## [Dataset records]
-------------------------

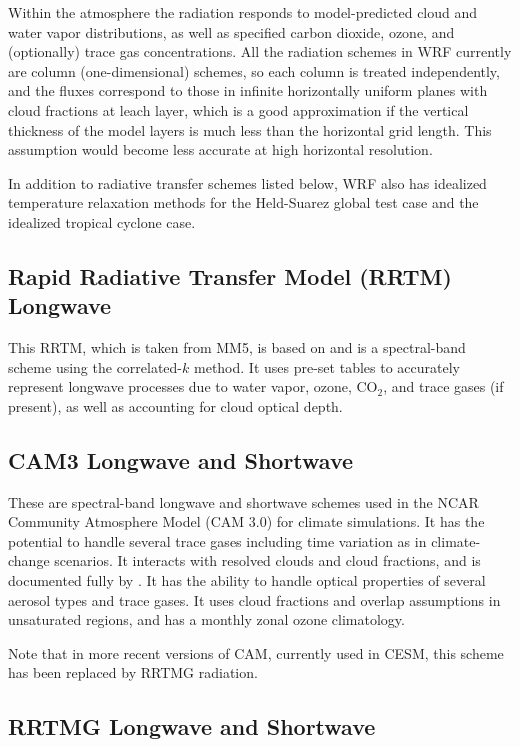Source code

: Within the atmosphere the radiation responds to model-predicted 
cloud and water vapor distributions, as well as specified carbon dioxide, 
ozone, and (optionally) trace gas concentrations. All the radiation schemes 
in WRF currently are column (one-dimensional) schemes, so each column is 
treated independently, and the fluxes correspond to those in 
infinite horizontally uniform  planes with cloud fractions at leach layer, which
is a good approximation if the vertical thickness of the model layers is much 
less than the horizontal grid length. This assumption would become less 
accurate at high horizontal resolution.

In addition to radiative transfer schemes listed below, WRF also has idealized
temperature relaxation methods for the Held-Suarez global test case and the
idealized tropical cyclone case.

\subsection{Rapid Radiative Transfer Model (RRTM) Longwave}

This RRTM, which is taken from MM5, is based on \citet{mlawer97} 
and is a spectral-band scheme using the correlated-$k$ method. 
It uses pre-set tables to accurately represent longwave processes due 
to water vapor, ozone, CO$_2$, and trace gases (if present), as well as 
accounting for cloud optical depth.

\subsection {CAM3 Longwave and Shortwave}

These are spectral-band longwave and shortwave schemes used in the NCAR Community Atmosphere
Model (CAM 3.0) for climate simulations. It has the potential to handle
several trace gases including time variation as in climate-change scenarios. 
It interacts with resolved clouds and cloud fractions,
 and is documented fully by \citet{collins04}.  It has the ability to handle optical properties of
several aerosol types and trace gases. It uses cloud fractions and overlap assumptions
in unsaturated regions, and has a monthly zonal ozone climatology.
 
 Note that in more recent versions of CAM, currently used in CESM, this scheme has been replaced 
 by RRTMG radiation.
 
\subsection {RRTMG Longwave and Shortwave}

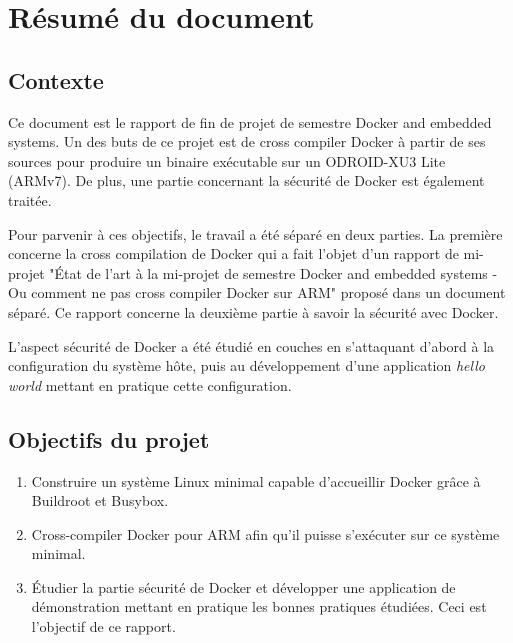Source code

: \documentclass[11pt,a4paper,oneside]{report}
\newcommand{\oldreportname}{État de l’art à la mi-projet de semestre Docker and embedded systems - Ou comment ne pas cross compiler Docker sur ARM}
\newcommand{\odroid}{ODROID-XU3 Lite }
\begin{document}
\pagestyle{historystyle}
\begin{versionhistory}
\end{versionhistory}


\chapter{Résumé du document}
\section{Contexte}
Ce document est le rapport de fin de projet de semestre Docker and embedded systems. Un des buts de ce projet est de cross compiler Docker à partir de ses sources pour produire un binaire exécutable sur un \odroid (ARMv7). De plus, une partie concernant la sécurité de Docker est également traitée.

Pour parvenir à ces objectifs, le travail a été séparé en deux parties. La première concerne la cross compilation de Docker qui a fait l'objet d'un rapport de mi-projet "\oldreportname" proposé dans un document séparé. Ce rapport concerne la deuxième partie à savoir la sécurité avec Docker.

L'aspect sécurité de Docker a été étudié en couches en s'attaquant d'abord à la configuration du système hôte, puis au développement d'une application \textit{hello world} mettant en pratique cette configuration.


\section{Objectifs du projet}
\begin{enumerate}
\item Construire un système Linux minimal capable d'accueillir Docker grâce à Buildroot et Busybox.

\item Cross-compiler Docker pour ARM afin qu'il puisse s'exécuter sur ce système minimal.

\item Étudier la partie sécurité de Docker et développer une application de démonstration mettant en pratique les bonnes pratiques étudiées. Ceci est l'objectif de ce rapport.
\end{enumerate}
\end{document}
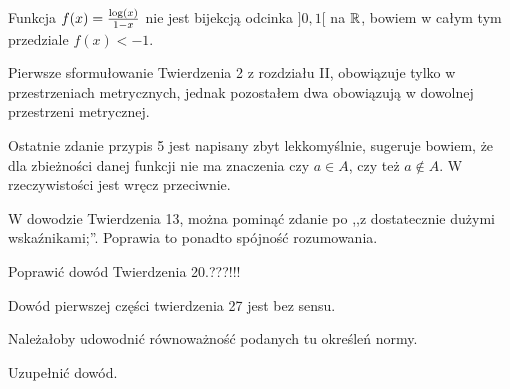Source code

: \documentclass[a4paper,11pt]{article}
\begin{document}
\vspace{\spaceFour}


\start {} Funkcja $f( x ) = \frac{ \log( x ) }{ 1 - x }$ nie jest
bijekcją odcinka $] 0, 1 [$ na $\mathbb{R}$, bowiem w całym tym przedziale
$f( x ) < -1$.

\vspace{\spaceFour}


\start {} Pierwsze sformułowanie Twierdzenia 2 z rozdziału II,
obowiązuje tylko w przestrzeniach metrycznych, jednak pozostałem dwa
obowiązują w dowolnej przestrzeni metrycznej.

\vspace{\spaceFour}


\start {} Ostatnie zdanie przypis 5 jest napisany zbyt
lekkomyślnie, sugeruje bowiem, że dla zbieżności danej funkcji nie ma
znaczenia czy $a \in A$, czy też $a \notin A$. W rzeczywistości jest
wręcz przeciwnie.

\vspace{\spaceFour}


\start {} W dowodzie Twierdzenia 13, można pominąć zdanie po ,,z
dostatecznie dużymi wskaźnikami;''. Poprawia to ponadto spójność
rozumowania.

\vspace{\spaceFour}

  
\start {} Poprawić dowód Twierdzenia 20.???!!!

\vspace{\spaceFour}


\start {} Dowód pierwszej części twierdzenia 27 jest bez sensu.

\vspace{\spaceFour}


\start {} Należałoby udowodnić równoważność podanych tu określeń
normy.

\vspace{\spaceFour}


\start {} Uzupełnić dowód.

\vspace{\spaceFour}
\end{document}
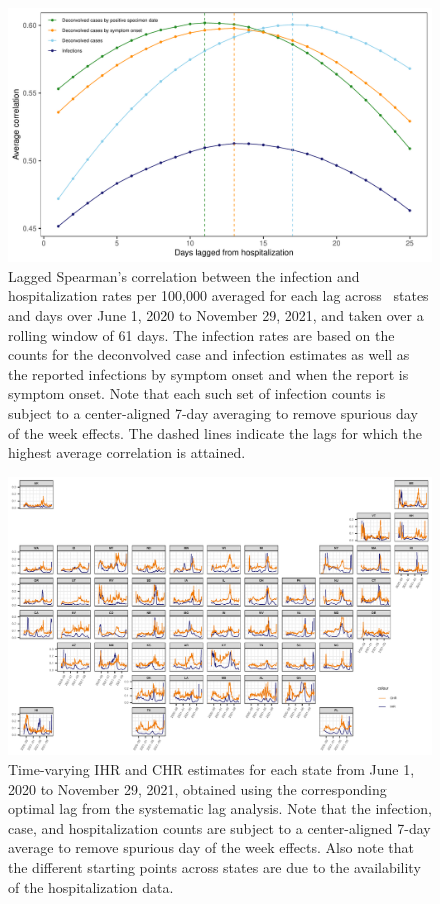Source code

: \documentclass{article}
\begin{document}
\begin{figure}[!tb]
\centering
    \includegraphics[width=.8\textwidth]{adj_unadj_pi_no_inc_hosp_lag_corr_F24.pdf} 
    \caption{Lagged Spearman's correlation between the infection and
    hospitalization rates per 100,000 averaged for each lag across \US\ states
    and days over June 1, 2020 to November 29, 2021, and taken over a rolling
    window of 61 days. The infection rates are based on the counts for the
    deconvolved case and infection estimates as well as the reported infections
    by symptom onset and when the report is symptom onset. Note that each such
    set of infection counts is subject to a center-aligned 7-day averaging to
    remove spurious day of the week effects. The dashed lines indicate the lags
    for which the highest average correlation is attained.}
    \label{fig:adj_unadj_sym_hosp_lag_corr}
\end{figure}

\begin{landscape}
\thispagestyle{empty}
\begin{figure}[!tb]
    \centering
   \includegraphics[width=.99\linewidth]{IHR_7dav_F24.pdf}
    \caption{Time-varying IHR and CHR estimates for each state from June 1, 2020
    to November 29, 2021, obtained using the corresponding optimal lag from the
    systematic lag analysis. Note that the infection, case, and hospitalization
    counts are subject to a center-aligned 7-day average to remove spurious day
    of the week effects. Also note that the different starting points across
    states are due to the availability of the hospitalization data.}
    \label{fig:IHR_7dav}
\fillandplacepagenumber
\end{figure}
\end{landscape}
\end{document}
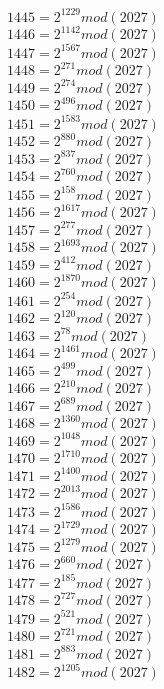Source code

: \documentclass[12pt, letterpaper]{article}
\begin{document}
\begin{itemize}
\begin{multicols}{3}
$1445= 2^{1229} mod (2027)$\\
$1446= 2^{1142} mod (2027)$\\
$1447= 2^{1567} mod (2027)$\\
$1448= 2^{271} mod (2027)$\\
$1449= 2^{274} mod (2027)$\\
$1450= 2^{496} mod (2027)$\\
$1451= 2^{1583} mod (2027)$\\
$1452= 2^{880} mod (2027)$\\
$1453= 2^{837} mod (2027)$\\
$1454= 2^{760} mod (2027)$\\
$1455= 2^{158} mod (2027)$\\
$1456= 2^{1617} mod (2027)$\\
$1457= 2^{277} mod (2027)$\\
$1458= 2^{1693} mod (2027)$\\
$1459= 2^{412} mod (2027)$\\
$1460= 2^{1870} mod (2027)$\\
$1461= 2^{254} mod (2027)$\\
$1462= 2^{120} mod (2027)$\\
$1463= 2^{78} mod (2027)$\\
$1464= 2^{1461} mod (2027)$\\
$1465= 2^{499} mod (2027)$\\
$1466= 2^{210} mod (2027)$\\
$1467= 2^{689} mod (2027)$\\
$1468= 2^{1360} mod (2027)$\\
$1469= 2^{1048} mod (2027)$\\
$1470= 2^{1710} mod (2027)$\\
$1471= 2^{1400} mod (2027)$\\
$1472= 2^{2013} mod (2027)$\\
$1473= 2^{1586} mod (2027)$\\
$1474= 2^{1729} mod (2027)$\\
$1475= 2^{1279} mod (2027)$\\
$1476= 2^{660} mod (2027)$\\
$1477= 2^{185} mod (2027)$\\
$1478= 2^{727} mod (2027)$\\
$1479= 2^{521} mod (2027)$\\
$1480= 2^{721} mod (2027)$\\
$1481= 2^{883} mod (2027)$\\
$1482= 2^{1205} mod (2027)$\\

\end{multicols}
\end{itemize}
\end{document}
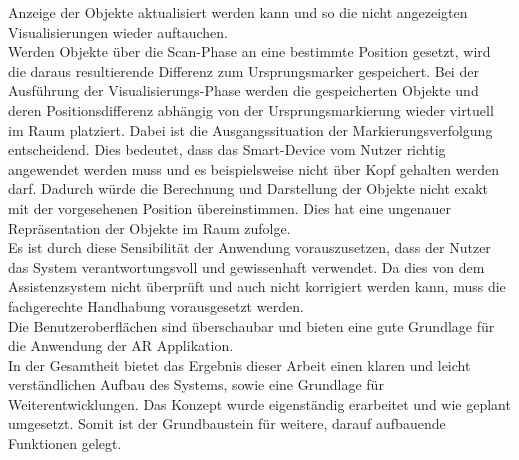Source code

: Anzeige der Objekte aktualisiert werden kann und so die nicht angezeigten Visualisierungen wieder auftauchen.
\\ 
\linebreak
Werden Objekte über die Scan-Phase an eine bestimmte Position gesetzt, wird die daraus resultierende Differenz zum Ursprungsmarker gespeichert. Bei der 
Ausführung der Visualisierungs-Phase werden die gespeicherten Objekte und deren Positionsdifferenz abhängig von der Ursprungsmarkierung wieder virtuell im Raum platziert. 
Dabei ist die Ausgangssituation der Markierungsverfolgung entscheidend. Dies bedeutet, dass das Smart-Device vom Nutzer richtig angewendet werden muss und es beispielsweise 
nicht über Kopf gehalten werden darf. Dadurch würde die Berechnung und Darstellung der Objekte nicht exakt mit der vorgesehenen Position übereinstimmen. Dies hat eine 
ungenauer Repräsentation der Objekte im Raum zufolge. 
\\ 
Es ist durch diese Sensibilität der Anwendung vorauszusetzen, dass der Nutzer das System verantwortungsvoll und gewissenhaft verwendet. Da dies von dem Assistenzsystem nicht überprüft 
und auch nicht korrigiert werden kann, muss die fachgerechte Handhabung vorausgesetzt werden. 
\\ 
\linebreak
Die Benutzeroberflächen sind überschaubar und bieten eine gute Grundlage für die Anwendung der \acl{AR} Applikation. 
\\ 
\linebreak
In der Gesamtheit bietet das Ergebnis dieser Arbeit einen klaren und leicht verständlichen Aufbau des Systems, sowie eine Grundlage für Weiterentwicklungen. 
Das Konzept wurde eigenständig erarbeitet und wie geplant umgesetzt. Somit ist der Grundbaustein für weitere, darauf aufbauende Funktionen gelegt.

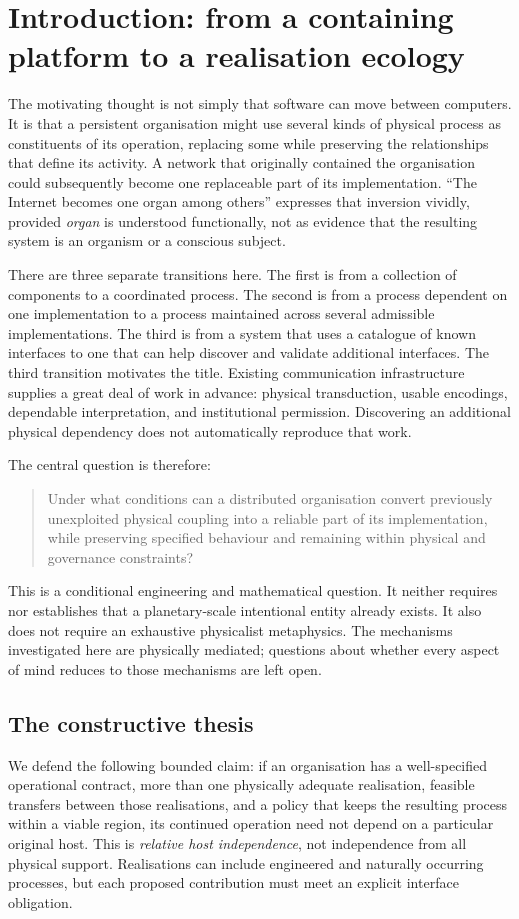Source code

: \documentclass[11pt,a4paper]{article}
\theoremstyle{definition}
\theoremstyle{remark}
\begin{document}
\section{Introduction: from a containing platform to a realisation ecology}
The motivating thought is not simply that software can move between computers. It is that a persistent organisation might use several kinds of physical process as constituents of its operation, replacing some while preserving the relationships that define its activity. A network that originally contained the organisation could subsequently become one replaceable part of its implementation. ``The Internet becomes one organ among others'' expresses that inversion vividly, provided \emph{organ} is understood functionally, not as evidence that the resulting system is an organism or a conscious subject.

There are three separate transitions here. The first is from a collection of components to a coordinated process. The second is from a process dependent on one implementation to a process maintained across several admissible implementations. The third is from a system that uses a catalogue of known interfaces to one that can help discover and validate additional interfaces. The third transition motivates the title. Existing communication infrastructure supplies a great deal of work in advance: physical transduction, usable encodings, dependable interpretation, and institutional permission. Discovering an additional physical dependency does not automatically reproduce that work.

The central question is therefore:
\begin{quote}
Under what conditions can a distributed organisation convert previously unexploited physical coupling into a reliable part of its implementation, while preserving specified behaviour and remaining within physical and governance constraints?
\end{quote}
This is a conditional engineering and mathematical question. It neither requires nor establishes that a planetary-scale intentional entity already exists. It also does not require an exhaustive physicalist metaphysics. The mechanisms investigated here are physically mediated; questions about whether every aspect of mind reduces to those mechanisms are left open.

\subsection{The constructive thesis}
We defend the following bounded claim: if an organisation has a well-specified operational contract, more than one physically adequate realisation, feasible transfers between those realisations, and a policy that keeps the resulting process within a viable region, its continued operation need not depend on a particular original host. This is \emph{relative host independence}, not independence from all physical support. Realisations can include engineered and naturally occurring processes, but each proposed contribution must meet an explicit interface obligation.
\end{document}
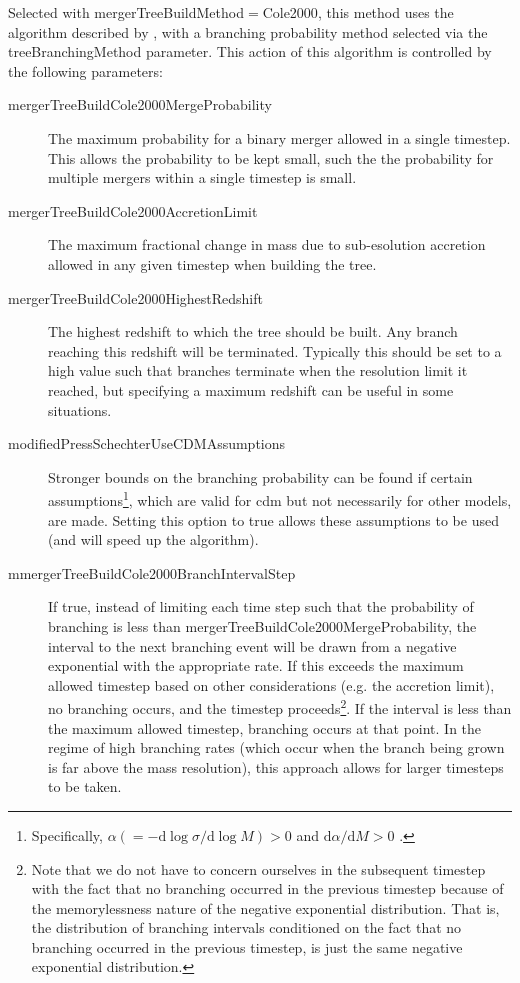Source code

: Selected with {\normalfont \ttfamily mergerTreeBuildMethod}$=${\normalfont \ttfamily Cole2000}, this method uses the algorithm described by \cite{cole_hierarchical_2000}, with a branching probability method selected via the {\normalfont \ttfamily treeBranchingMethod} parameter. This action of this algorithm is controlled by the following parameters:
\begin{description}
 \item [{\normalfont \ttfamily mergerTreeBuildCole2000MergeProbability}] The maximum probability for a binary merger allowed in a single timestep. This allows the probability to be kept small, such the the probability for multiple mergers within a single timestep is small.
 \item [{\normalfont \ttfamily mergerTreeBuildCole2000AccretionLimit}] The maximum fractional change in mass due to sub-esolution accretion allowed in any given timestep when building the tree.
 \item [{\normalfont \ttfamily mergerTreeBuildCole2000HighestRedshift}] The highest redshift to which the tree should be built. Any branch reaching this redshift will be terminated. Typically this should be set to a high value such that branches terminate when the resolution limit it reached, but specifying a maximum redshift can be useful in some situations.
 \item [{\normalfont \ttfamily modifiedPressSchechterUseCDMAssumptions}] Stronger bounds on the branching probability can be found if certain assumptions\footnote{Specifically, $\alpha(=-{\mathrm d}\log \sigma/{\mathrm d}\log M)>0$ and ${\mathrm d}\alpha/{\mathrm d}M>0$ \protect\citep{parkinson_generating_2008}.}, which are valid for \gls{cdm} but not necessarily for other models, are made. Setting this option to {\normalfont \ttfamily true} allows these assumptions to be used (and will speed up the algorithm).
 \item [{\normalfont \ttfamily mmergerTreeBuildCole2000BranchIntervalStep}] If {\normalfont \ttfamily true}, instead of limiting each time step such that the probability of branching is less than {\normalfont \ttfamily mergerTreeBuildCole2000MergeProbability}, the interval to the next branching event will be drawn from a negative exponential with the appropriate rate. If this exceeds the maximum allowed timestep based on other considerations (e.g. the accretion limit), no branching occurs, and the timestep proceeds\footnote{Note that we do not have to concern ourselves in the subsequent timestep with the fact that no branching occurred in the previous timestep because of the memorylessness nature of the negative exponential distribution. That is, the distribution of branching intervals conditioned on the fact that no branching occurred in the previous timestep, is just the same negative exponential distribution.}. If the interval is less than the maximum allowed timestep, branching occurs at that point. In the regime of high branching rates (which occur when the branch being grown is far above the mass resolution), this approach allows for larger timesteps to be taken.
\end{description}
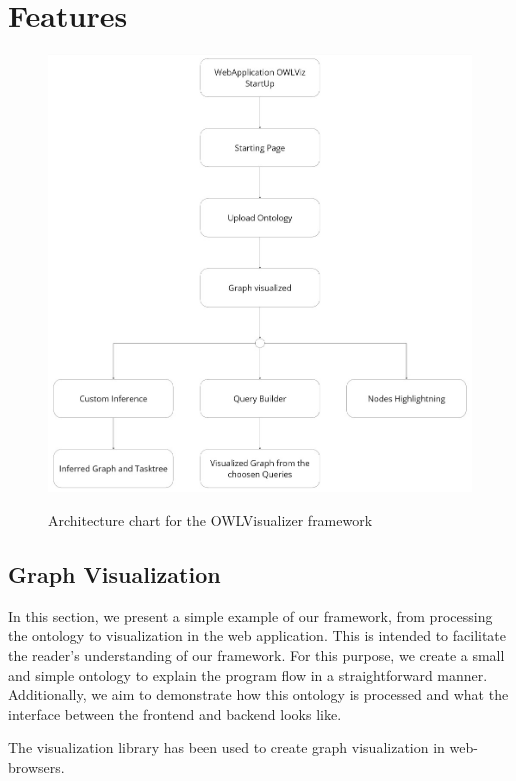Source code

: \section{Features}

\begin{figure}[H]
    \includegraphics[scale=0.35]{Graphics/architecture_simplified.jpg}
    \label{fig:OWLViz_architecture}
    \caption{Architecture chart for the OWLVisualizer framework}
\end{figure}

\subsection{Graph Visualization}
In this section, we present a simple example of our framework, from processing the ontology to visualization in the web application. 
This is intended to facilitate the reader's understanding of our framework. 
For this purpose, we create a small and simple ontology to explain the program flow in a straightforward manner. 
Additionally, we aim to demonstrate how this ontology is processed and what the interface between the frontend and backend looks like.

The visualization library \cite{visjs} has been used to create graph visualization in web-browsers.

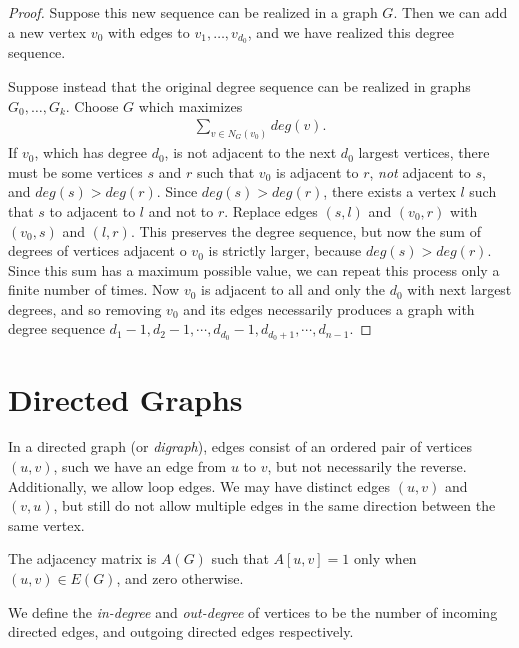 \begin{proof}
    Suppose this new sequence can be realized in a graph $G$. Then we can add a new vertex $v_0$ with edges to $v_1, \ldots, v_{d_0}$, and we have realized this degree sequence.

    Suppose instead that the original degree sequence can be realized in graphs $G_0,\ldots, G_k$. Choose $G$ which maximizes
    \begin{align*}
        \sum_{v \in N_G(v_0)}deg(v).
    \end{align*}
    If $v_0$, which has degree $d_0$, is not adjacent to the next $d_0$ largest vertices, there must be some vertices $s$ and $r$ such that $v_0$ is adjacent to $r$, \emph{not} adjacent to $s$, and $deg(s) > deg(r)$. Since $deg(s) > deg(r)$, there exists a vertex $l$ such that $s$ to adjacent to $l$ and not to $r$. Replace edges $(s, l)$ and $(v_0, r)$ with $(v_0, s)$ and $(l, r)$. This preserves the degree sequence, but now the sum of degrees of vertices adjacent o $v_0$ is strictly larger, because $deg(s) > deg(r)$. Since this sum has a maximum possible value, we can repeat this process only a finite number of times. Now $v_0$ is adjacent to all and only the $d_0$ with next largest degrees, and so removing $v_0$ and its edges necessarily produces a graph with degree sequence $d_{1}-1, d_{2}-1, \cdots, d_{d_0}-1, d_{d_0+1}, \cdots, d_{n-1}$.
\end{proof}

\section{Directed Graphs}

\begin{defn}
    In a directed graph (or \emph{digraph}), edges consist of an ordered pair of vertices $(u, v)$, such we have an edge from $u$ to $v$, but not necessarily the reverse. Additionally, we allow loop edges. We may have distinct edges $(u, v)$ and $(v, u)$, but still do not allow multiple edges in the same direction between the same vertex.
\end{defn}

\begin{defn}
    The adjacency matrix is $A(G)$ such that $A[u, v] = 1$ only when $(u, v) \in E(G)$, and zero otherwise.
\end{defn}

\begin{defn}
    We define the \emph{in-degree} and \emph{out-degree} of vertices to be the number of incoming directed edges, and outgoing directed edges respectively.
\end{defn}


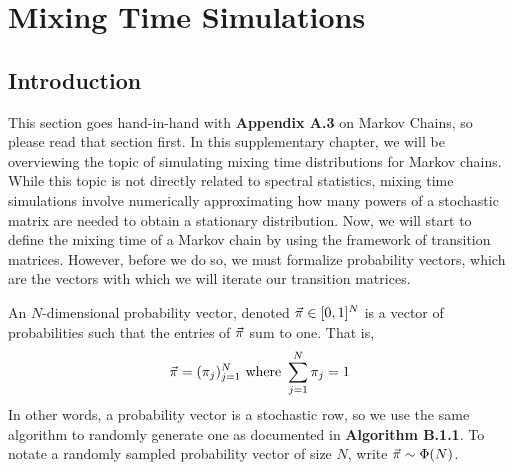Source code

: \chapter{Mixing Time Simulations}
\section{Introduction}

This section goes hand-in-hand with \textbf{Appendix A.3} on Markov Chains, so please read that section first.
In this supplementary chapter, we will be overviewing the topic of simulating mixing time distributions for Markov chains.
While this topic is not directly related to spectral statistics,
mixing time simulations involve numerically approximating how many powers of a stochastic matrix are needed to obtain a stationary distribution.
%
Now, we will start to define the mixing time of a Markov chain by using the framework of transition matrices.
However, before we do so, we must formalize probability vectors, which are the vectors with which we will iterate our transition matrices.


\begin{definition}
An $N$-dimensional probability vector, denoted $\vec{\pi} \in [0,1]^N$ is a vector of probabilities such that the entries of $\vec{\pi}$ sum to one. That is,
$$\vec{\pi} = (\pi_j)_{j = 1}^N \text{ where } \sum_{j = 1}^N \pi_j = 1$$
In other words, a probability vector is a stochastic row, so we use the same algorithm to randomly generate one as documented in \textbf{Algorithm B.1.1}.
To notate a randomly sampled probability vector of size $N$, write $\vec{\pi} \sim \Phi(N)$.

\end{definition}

-------------------------

## [Aim of the task]
Restate only the lines running from the start of the material above through the line containing "in unsaturated regions, and", ends included. No pictures.

## [Your solution]
Source code

: Within the atmosphere the radiation responds to model-predicted 
cloud and water vapor distributions, as well as specified carbon dioxide, 
ozone, and (optionally) trace gas concentrations. All the radiation schemes 
in WRF currently are column (one-dimensional) schemes, so each column is 
treated independently, and the fluxes correspond to those in 
infinite horizontally uniform  planes with cloud fractions at leach layer, which
is a good approximation if the vertical thickness of the model layers is much 
less than the horizontal grid length. This assumption would become less 
accurate at high horizontal resolution.

In addition to radiative transfer schemes listed below, WRF also has idealized
temperature relaxation methods for the Held-Suarez global test case and the
idealized tropical cyclone case.

\subsection{Rapid Radiative Transfer Model (RRTM) Longwave}

This RRTM, which is taken from MM5, is based on \citet{mlawer97} 
and is a spectral-band scheme using the correlated-$k$ method. 
It uses pre-set tables to accurately represent longwave processes due 
to water vapor, ozone, CO$_2$, and trace gases (if present), as well as 
accounting for cloud optical depth.

\subsection {CAM3 Longwave and Shortwave}

These are spectral-band longwave and shortwave schemes used in the NCAR Community Atmosphere
Model (CAM 3.0) for climate simulations. It has the potential to handle
several trace gases including time variation as in climate-change scenarios. 
It interacts with resolved clouds and cloud fractions,
 and is documented fully by \citet{collins04}.  It has the ability to handle optical properties of
several aerosol types and trace gases. It uses cloud fractions and overlap assumptions
in unsaturated regions, and has a monthly zonal ozone climatology.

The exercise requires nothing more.